» **Task to carry out**:
Copy the entries below word for word, minus the pictures.

Data records:
Start of Block
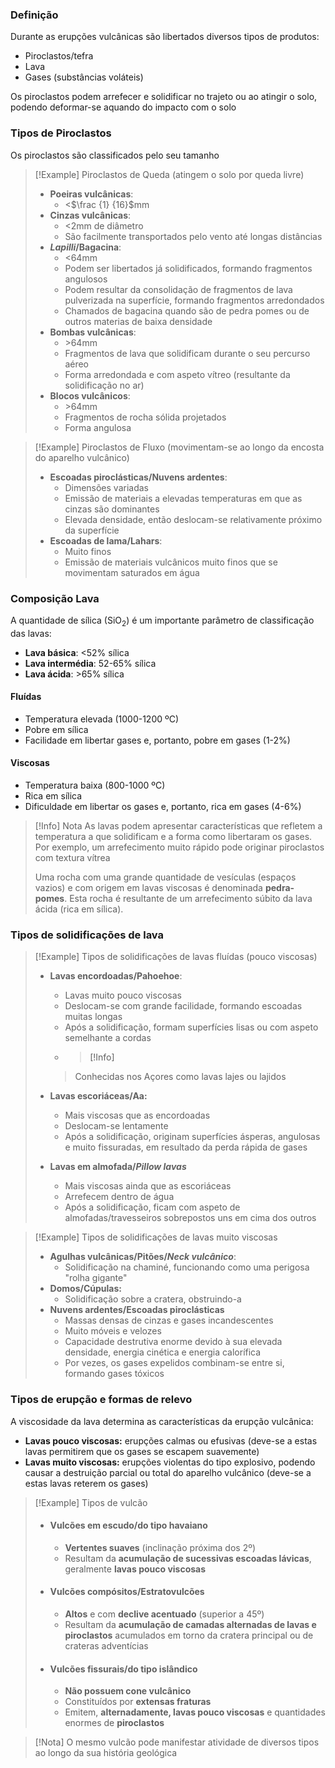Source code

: ### Definição
 
Durante as erupções vulcânicas são libertados diversos tipos de produtos:
- Piroclastos/tefra
- Lava
- Gases (substâncias voláteis)

Os piroclastos podem arrefecer e solidificar no trajeto ou ao atingir o solo, podendo deformar-se aquando do impacto com o solo

### Tipos de Piroclastos
 
Os piroclastos são classificados pelo seu tamanho
>[!Example] Piroclastos de Queda (atingem o solo por queda livre)
>- **Poeiras vulcânicas**: 
>	- <$\frac {1} {16}$mm
>- **Cinzas vulcânicas**: 
>	- <2mm de diâmetro
>	- São facilmente transportados pelo vento até longas distâncias
>- ***Lapilli*/Bagacina**:
>	- <64mm
>	- Podem ser libertados já solidificados, formando fragmentos angulosos
>	- Podem resultar da consolidação de fragmentos de lava pulverizada na superfície, formando fragmentos arredondados
>	- Chamados de bagacina quando são de pedra pomes ou de outros materias de baixa densidade
>- **Bombas vulcânicas**:
>	- \>64mm
>	- Fragmentos de lava que solidificam durante o seu percurso aéreo 
>	- Forma arredondada e com aspeto vítreo (resultante da solidificação no ar)
>- **Blocos vulcânicos**:
>	- \>64mm
>	- Fragmentos de rocha sólida projetados
>	- Forma angulosa

>[!Example] Piroclastos de Fluxo (movimentam-se ao longo da encosta do aparelho vulcânico)
>- **Escoadas piroclásticas/Nuvens ardentes**: 
>	- Dimensões variadas
>	- Emissão de materiais a elevadas temperaturas em que as cinzas são dominantes
>	- Elevada densidade, então deslocam-se relativamente próximo da superfície
>- **Escoadas de lama/Lahars**: 
>	- Muito finos
>	- Emissão de materiais vulcânicos muito finos que se movimentam saturados em água

### Composição Lava
 
A quantidade de sílica (SiO$_2$) é um importante parâmetro de classificação das lavas:
- **Lava básica**: <52% sílica
- **Lava intermédia**: 52-65% sílica
- **Lava ácida**: >65% sílica
#### Fluídas
- Temperatura elevada (1000-1200 ºC)
- Pobre em sílica
- Facilidade em libertar gases e, portanto, pobre em gases (1-2%)
#### Viscosas
- Temperatura baixa (800-1000 ºC)
- Rica em sílica
- Dificuldade em libertar os gases e, portanto, rica em gases (4-6%)

> [!Info] Nota
> As lavas podem apresentar características que refletem a temperatura a que solidificam e a forma como libertaram os gases.
> Por exemplo, um arrefecimento muito rápido pode originar piroclastos com textura vítrea 
> 
> Uma rocha com uma grande quantidade de vesículas (espaços vazios) e com origem em lavas viscosas é denominada **pedra-pomes**. Esta rocha é resultante de um arrefecimento súbito da lava ácida (rica em sílica).

### Tipos de solidificações de lava
 
>[!Example] Tipos de solidificações de lavas fluídas (pouco viscosas)
>- **Lavas encordoadas/Pahoehoe**:
>	- Lavas muito pouco viscosas
>	- Deslocam-se com grande facilidade, formando escoadas muitas longas
>	- Após a solidificação, formam superfícies lisas ou com aspeto semelhante a cordas
>	- >[!Info]
>	>Conhecidas nos Açores como lavas lajes ou lajidos
>	
>- **Lavas escoriáceas/Aa:**
>	- Mais viscosas que as encordoadas
>	- Deslocam-se lentamente
>	- Após a solidificação, originam superfícies ásperas, angulosas e muito fissuradas, em resultado da perda rápida de gases
>- **Lavas em almofada/*Pillow lavas***
>	- Mais viscosas ainda que as escoriáceas
>	- Arrefecem dentro de água
>	- Após a solidificação, ficam com aspeto de almofadas/travesseiros sobrepostos uns em cima dos outros

>[!Example] Tipos de solidificações de lavas muito viscosas
>- **Agulhas vulcânicas/Pitões/*Neck vulcânico***:
>	- Solidificação na chaminé, funcionando como uma perigosa "rolha gigante"
>- **Domos/Cúpulas:**
>	- Solidificação sobre a cratera, obstruindo-a
>- **Nuvens ardentes/Escoadas piroclásticas**
>	- Massas densas de cinzas e gases incandescentes
>	- Muito móveis e velozes
>	- Capacidade destrutiva enorme devido à sua elevada densidade, energia cinética e energia calorífica
>	- Por vezes, os gases expelidos combinam-se entre si, formando gases tóxicos

### Tipos de erupção e formas de relevo
 
A viscosidade da lava determina as características da erupção vulcânica:
- **Lavas pouco viscosas:** erupções calmas ou efusivas (deve-se a estas lavas permitirem que os gases se escapem suavemente)
- **Lavas muito viscosas:** erupções violentas do tipo explosivo, podendo causar a destruição parcial ou total do aparelho vulcânico (deve-se a estas lavas reterem os gases)
>[!Example] Tipos de vulcão
>- #### Vulcões em escudo/do tipo havaiano
>	- **Vertentes suaves** (inclinação próxima dos 2º)
>	- Resultam da **acumulação de sucessivas escoadas lávicas**, geralmente **lavas pouco viscosas**
>- #### Vulcões compósitos/Estratovulcões
>	- **Altos** e com **declive acentuado** (superior a 45º)
>	- Resultam da **acumulação de camadas alternadas de lavas e piroclastos** acumulados em torno da cratera principal ou de crateras adventícias
>- #### Vulcões fissurais/do tipo islândico
>	- **Não possuem cone vulcânico**
>	- Constituídos por **extensas fraturas**
>	- Emitem, **alternadamente, lavas pouco viscosas** e quantidades enormes de **piroclastos**

>[!Nota]
>O mesmo vulcão pode manifestar atividade de diversos tipos ao longo da sua história geológica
End of Block
» **Task result**:
Source code

: ### Definição
 
Durante as erupções vulcânicas são libertados diversos tipos de produtos:
- Piroclastos/tefra
- Lava
- Gases (substâncias voláteis)

Os piroclastos podem arrefecer e solidificar no trajeto ou ao atingir o solo, podendo deformar-se aquando do impacto com o solo

### Tipos de Piroclastos
 
Os piroclastos são classificados pelo seu tamanho
>[!Example] Piroclastos de Queda (atingem o solo por queda livre)
>- **Poeiras vulcânicas**: 
>	- <$\frac {1} {16}$mm
>- **Cinzas vulcânicas**: 
>	- <2mm de diâmetro
>	- São facilmente transportados pelo vento até longas distâncias
>- ***Lapilli*/Bagacina**:
>	- <64mm
>	- Podem ser libertados já solidificados, formando fragmentos angulosos
>	- Podem resultar da consolidação de fragmentos de lava pulverizada na superfície, formando fragmentos arredondados
>	- Chamados de bagacina quando são de pedra pomes ou de outros materias de baixa densidade
>- **Bombas vulcânicas**:
>	- \>64mm
>	- Fragmentos de lava que solidificam durante o seu percurso aéreo 
>	- Forma arredondada e com aspeto vítreo (resultante da solidificação no ar)
>- **Blocos vulcânicos**:
>	- \>64mm
>	- Fragmentos de rocha sólida projetados
>	- Forma angulosa

>[!Example] Piroclastos de Fluxo (movimentam-se ao longo da encosta do aparelho vulcânico)
>- **Escoadas piroclásticas/Nuvens ardentes**: 
>	- Dimensões variadas
>	- Emissão de materiais a elevadas temperaturas em que as cinzas são dominantes
>	- Elevada densidade, então deslocam-se relativamente próximo da superfície
>- **Escoadas de lama/Lahars**: 
>	- Muito finos
>	- Emissão de materiais vulcânicos muito finos que se movimentam saturados em água

### Composição Lava
 
A quantidade de sílica (SiO$_2$) é um importante parâmetro de classificação das lavas:
- **Lava básica**: <52% sílica
- **Lava intermédia**: 52-65% sílica
- **Lava ácida**: >65% sílica
#### Fluídas
- Temperatura elevada (1000-1200 ºC)
- Pobre em sílica
- Facilidade em libertar gases e, portanto, pobre em gases (1-2%)
#### Viscosas
- Temperatura baixa (800-1000 ºC)
- Rica em sílica
- Dificuldade em libertar os gases e, portanto, rica em gases (4-6%)

> [!Info] Nota
> As lavas podem apresentar características que refletem a temperatura a que solidificam e a forma como libertaram os gases.
> Por exemplo, um arrefecimento muito rápido pode originar piroclastos com textura vítrea 
> 
> Uma rocha com uma grande quantidade de vesículas (espaços vazios) e com origem em lavas viscosas é denominada **pedra-pomes**. Esta rocha é resultante de um arrefecimento súbito da lava ácida (rica em sílica).

### Tipos de solidificações de lava
 
>[!Example] Tipos de solidificações de lavas fluídas (pouco viscosas)
>- **Lavas encordoadas/Pahoehoe**:
>	- Lavas muito pouco viscosas
>	- Deslocam-se com grande facilidade, formando escoadas muitas longas
>	- Após a solidificação, formam superfícies lisas ou com aspeto semelhante a cordas
>	- >[!Info]
>	>Conhecidas nos Açores como lavas lajes ou lajidos
>	
>- **Lavas escoriáceas/Aa:**
>	- Mais viscosas que as encordoadas
>	- Deslocam-se lentamente
>	- Após a solidificação, originam superfícies ásperas, angulosas e muito fissuradas, em resultado da perda rápida de gases
>- **Lavas em almofada/*Pillow lavas***
>	- Mais viscosas ainda que as escoriáceas
>	- Arrefecem dentro de água
>	- Após a solidificação, ficam com aspeto de almofadas/travesseiros sobrepostos uns em cima dos outros

>[!Example] Tipos de solidificações de lavas muito viscosas
>- **Agulhas vulcânicas/Pitões/*Neck vulcânico***:
>	- Solidificação na chaminé, funcionando como uma perigosa "rolha gigante"
>- **Domos/Cúpulas:**
>	- Solidificação sobre a cratera, obstruindo-a
>- **Nuvens ardentes/Escoadas piroclásticas**
>	- Massas densas de cinzas e gases incandescentes
>	- Muito móveis e velozes
>	- Capacidade destrutiva enorme devido à sua elevada densidade, energia cinética e energia calorífica
>	- Por vezes, os gases expelidos combinam-se entre si, formando gases tóxicos

### Tipos de erupção e formas de relevo
 
A viscosidade da lava determina as características da erupção vulcânica:
- **Lavas pouco viscosas:** erupções calmas ou efusivas (deve-se a estas lavas permitirem que os gases se escapem suavemente)
- **Lavas muito viscosas:** erupções violentas do tipo explosivo, podendo causar a destruição parcial ou total do aparelho vulcânico (deve-se a estas lavas reterem os gases)
>[!Example] Tipos de vulcão
>- #### Vulcões em escudo/do tipo havaiano
>	- **Vertentes suaves** (inclinação próxima dos 2º)
>	- Resultam da **acumulação de sucessivas escoadas lávicas**, geralmente **lavas pouco viscosas**
>- #### Vulcões compósitos/Estratovulcões
>	- **Altos** e com **declive acentuado** (superior a 45º)
>	- Resultam da **acumulação de camadas alternadas de lavas e piroclastos** acumulados em torno da cratera principal ou de crateras adventícias
>- #### Vulcões fissurais/do tipo islândico
>	- **Não possuem cone vulcânico**
>	- Constituídos por **extensas fraturas**
>	- Emitem, **alternadamente, lavas pouco viscosas** e quantidades enormes de **piroclastos**

>[!Nota]
>O mesmo vulcão pode manifestar atividade de diversos tipos ao longo da sua história geológica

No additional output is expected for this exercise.